ASSIGNMENT: Leaving the pictures out, print the lines from the first line of the listing through the line containing "- Load pre-trained", exactly as they read, and no others.
____________________
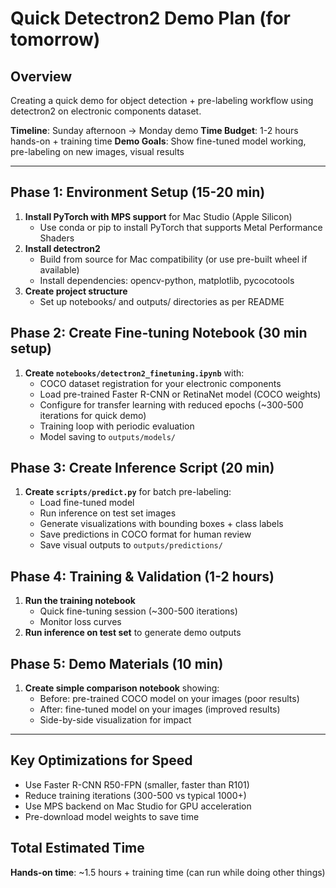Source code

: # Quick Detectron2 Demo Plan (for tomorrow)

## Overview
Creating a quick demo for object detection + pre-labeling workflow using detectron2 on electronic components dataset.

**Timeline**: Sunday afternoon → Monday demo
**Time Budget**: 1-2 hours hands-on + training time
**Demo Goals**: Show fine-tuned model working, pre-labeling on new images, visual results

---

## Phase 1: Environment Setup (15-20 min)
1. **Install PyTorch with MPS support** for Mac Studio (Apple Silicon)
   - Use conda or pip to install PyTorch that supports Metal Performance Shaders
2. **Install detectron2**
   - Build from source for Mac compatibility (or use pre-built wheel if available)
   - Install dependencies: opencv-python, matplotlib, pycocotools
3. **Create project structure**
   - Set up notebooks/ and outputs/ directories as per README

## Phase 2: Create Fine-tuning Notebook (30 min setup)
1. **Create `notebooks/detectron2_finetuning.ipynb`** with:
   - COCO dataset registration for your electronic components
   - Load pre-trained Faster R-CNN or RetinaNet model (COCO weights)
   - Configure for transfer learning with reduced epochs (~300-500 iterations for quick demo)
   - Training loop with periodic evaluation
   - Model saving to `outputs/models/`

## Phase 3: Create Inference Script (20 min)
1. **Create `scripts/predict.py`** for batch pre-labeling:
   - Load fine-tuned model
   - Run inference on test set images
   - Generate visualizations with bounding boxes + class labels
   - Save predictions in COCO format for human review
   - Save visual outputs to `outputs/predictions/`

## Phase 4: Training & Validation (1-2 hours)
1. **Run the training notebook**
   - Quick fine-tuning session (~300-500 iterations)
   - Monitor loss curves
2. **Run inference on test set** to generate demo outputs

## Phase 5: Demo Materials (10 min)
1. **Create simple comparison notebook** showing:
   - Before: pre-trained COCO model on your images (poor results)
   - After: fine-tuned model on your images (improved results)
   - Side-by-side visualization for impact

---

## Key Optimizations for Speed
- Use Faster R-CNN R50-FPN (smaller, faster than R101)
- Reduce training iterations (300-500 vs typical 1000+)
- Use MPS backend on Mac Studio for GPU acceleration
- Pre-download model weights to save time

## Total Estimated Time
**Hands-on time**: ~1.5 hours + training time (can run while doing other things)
____________________
EXERCISE SOLUTION:
Source code

: # Quick Detectron2 Demo Plan (for tomorrow)

## Overview
Creating a quick demo for object detection + pre-labeling workflow using detectron2 on electronic components dataset.

**Timeline**: Sunday afternoon → Monday demo
**Time Budget**: 1-2 hours hands-on + training time
**Demo Goals**: Show fine-tuned model working, pre-labeling on new images, visual results

---

## Phase 1: Environment Setup (15-20 min)
1. **Install PyTorch with MPS support** for Mac Studio (Apple Silicon)
   - Use conda or pip to install PyTorch that supports Metal Performance Shaders
2. **Install detectron2**
   - Build from source for Mac compatibility (or use pre-built wheel if available)
   - Install dependencies: opencv-python, matplotlib, pycocotools
3. **Create project structure**
   - Set up notebooks/ and outputs/ directories as per README

## Phase 2: Create Fine-tuning Notebook (30 min setup)
1. **Create `notebooks/detectron2_finetuning.ipynb`** with:
   - COCO dataset registration for your electronic components
   - Load pre-trained Faster R-CNN or RetinaNet model (COCO weights)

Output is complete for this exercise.